Source: By Todd Neeley, DTN Progessive Farmer • Posted: Monday, May 14, 2018

More details are emerging about what a final White House plan on the Renewable Fuel Standard may include, as Reuters reported on Friday that President Donald Trump is likely moving forward with a number of changes.

That reportedly includes issuing a temporary waiver to allow E15 sales year-round, to attach renewable identification numbers, or RINs, to exported ethanol, to reduce the number of small refinery waivers issued and to then take the gallons lost in waivers and obligate the volumes to larger refiners.

Scott Irwin, an agriculture economist at the University of Illinois, responded to the news with a series of tweets in response to the report.

On balance, he said the reported changes would be favorable to ethanol producers and agriculture.

More specifically, the idea about cutting back and reallocating gallons waived on behalf of small refiners is interesting. Especially when you consider the EPA has been doing so anyway, taking this step is not all that complicated.
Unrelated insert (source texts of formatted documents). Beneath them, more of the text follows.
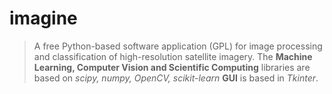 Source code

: imagine
=======

> A free Python-based software application (GPL) for image processing and classification of high-resolution satellite imagery. The **Machine Learning, Computer Vision and Scientific Computing** libraries are based on *scipy, numpy, OpenCV, scikit-learn* **GUI** is based in *Tkinter*.

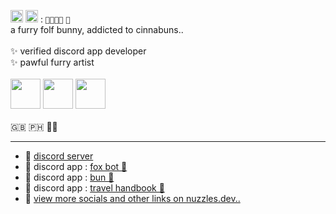 <img src="https://nuzzles.dev/assets/emoji/mutant_standard/nonbinary_flag.webp" width="20"> <img src="https://nuzzles.dev/assets/emoji/mutant_standard/pansexual_flag.webp" width="20"> : `🐰🦊🐺🦌` `🐾`
<br/>
a furry folf bunny, addicted to cinnabuns..
<br/>
<br/>
✨ verified discord app developer
<br/>
✨ pawful furry artist
<br/>
<br/>
<img src="https://nuzzles.dev/assets/emoji/pulexart/happ.png" width="48"> <img src="https://nuzzles.dev/assets/emoji/pulexart/happ.png" width="48"> <img src="https://nuzzles.dev/assets/emoji/pulexart/happ.png" width="48">
<br/>
<br/>
🇬🇧 🇵🇭 🏳️‍🌈

---

<ul>
  <li>
    💬
    <a href="https://nuzzles.dev/discord">discord server</a>
  </li>
  <li>
    🤖
    discord app :
    <a href="https://nuzzles.dev/fox-bot">fox bot 🦊</a>
  </li>
  <li>
    🤖
    discord app :
    <a href="https://nuzzles.dev/bun">bun 🐰</a>
  </li>
  <li>
    🤖
    discord app :
    <a href="https://nuzzles.dev/travel-handbook">travel handbook 🛫</a>
  </li>
  <li>
    📰
    <a href="https://nuzzles.dev">view more socials and other links on nuzzles.dev..</a>
  </li>
</ul>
Irwin said in a tweet on Friday he believes the potential action being taken on small refinery waivers points to an effort to slow down the pace of granting those waivers. It doesn’t necessarily mean the agency will go back and rescind waivers already granted.In the past two years the agency has granted about 40 such waivers, and reportedly received at least another 30 for 2018.
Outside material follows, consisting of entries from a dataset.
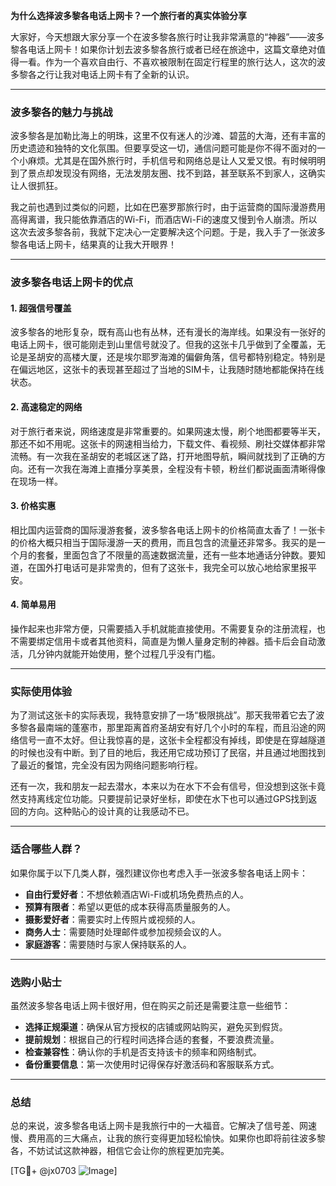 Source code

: **为什么选择波多黎各电话上网卡？一个旅行者的真实体验分享**

大家好，今天想跟大家分享一个在波多黎各旅行时让我非常满意的“神器”——波多黎各电话上网卡！如果你计划去波多黎各旅行或者已经在旅途中，这篇文章绝对值得一看。作为一个喜欢自由行、不喜欢被限制在固定行程里的旅行达人，这次的波多黎各之行让我对电话上网卡有了全新的认识。

---

### **波多黎各的魅力与挑战**
波多黎各是加勒比海上的明珠，这里不仅有迷人的沙滩、碧蓝的大海，还有丰富的历史遗迹和独特的文化氛围。但要享受这一切，通信问题可能是你不得不面对的一个小麻烦。尤其是在国外旅行时，手机信号和网络总是让人又爱又恨。有时候明明到了景点却发现没有网络，无法发朋友圈、找不到路，甚至联系不到家人，这确实让人很抓狂。

我之前也遇到过类似的问题，比如在巴塞罗那旅行时，由于运营商的国际漫游费用高得离谱，我只能依靠酒店的Wi-Fi，而酒店Wi-Fi的速度又慢到令人崩溃。所以这次去波多黎各前，我就下定决心一定要解决这个问题。于是，我入手了一张波多黎各电话上网卡，结果真的让我大开眼界！

---

### **波多黎各电话上网卡的优点**
#### **1. 超强信号覆盖**
波多黎各的地形复杂，既有高山也有丛林，还有漫长的海岸线。如果没有一张好的电话上网卡，很可能刚走到山里信号就没了。但我的这张卡几乎做到了全覆盖，无论是圣胡安的高楼大厦，还是埃尔耶罗海滩的偏僻角落，信号都特别稳定。特别是在偏远地区，这张卡的表现甚至超过了当地的SIM卡，让我随时随地都能保持在线状态。

#### **2. 高速稳定的网络**
对于旅行者来说，网络速度是非常重要的。如果网速太慢，刷个地图都要等半天，那还不如不用呢。这张卡的网速相当给力，下载文件、看视频、刷社交媒体都非常流畅。有一次我在圣胡安的老城区迷了路，打开地图导航，瞬间就找到了正确的方向。还有一次我在海滩上直播分享美景，全程没有卡顿，粉丝们都说画面清晰得像在现场一样。

#### **3. 价格实惠**
相比国内运营商的国际漫游套餐，波多黎各电话上网卡的价格简直太香了！一张卡的价格大概只相当于国际漫游一天的费用，而且包含的流量还非常多。我买的是一个月的套餐，里面包含了不限量的高速数据流量，还有一些本地通话分钟数。要知道，在国外打电话可是非常贵的，但有了这张卡，我完全可以放心地给家里报平安。

#### **4. 简单易用**
操作起来也非常方便，只需要插入手机就能直接使用。不需要复杂的注册流程，也不需要绑定信用卡或者其他资料，简直是为懒人量身定制的神器。插卡后会自动激活，几分钟内就能开始使用，整个过程几乎没有门槛。

---

### **实际使用体验**
为了测试这张卡的实际表现，我特意安排了一场“极限挑战”。那天我带着它去了波多黎各最南端的蓬塞市，那里距离首府圣胡安有好几个小时的车程，而且沿途的网络信号一直不太好。但让我惊喜的是，这张卡全程都没有掉线，即使是在穿越隧道的时候也没有中断。到了目的地后，我还用它成功预订了民宿，并且通过地图找到了最近的餐馆，完全没有因为网络问题影响行程。

还有一次，我和朋友一起去潜水，本来以为在水下不会有信号，但没想到这张卡竟然支持离线定位功能。只要提前记录好坐标，即使在水下也可以通过GPS找到返回的方向。这种贴心的设计真的让我感动不已。

---

### **适合哪些人群？**
如果你属于以下几类人群，强烈建议你也考虑入手一张波多黎各电话上网卡：
- **自由行爱好者**：不想依赖酒店Wi-Fi或机场免费热点的人。
- **预算有限者**：希望以更低的成本获得高质量服务的人。
- **摄影爱好者**：需要实时上传照片或视频的人。
- **商务人士**：需要随时处理邮件或参加视频会议的人。
- **家庭游客**：需要随时与家人保持联系的人。

---

### **选购小贴士**
虽然波多黎各电话上网卡很好用，但在购买之前还是需要注意一些细节：
- **选择正规渠道**：确保从官方授权的店铺或网站购买，避免买到假货。
- **提前规划**：根据自己的行程时间选择合适的套餐，不要浪费流量。
- **检查兼容性**：确认你的手机是否支持该卡的频率和网络制式。
- **备份重要信息**：第一次使用时记得保存好激活码和客服联系方式。

---

### **总结**
总的来说，波多黎各电话上网卡是我旅行中的一大福音。它解决了信号差、网速慢、费用高的三大痛点，让我的旅行变得更加轻松愉快。如果你也即将前往波多黎各，不妨试试这款神器，相信它会让你的旅程更加完美。

[TG💪+ @jx0703 ![Image](https://github.com/user-attachments/assets/dbca1d08-cadb-493c-b0ec-ad6f7a83f270)]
In a tweet Irwin said he interprets the “temporary” aspect of lifting the E15 season ban as a sign the agency continues to be concerned about the legality of granting a permanent waiver.

“I suspect ‘temporary’ is key for now as that is more doable from a legal standpoint,” Irwin tweeted.
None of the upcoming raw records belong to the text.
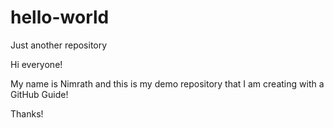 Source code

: # hello-world
Just another repository

Hi everyone!

My name is Nimrath and this is my demo repository that I am creating with a GitHub Guide!

Thanks!
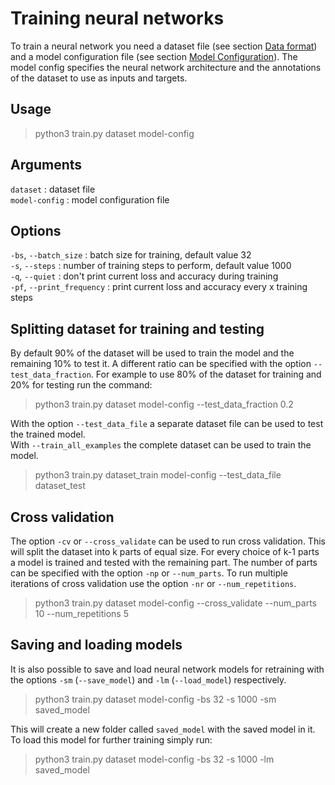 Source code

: # Training neural networks

To train a neural network you need a dataset file (see section [Data format](data-format.md)) and a model configuration file (see section [Model Configuration](model-configuration.md)). The model config specifies the neural network architecture and the annotations of the dataset to use as inputs and targets.

## Usage
> python3 train.py dataset model-config

## Arguments
`dataset` : dataset file  
`model-config` : model configuration file

## Options
`-bs`, `--batch_size` : batch size for training, default value 32  
`-s`, `--steps` : number of training steps to perform, default value 1000  
`-q`, `--quiet` : don't print current loss and accuracy during training  
`-pf`, `--print_frequency` : print current loss and accuracy every x training steps

## Splitting dataset for training and testing

By default 90% of the dataset will be used to train the model and the remaining 10% to test it. A different ratio can be specified with the option `--test_data_fraction`. For example to use 80% of the dataset for training and 20% for testing run the command:

> python3 train.py dataset model-config --test_data_fraction 0.2

With the option `--test_data_file` a separate dataset file can be used to test the trained model.  
With `--train_all_examples` the complete dataset can be used to train the model.  

> python3 train.py dataset_train model-config --test_data_file dataset_test

## Cross validation

The option `-cv` or `--cross_validate` can be used to run cross validation. This will split the dataset into k parts of equal size. For every choice of k-1 parts a model is trained and tested with the remaining part. The number of parts can be specified with the option `-np` or `--num_parts`. To run multiple iterations of cross validation use the option `-nr` or `--num_repetitions`.

> python3 train.py dataset model-config --cross_validate --num_parts 10 --num_repetitions 5

## Saving and loading models

It is also possible to save and load neural network models for retraining with the options `-sm` (`--save_model`) and `-lm` (`--load_model`) respectively.

> python3 train.py dataset model-config -bs 32 -s 1000 -sm saved_model

This will create a new folder called `saved_model` with the saved model in it. To load this model for further training simply run:

> python3 train.py dataset model-config -bs 32 -s 1000 -lm saved_model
“Also proposing to count RINs on ethanol exports for RFS compliance. This is so obviously illegal under the RFS and last summer’s appeals court ruling that I can only conclude they thought they had to give something to the refiners.

“I have been skeptical from the outset that so many small refinery exemptions could have been granted in such a short time with the proper paperwork. Making this case according to clear court guidelines is no simple thing. This is one reason I have inferred that EPA and its supporters have been so opposed to transparency on this issue.”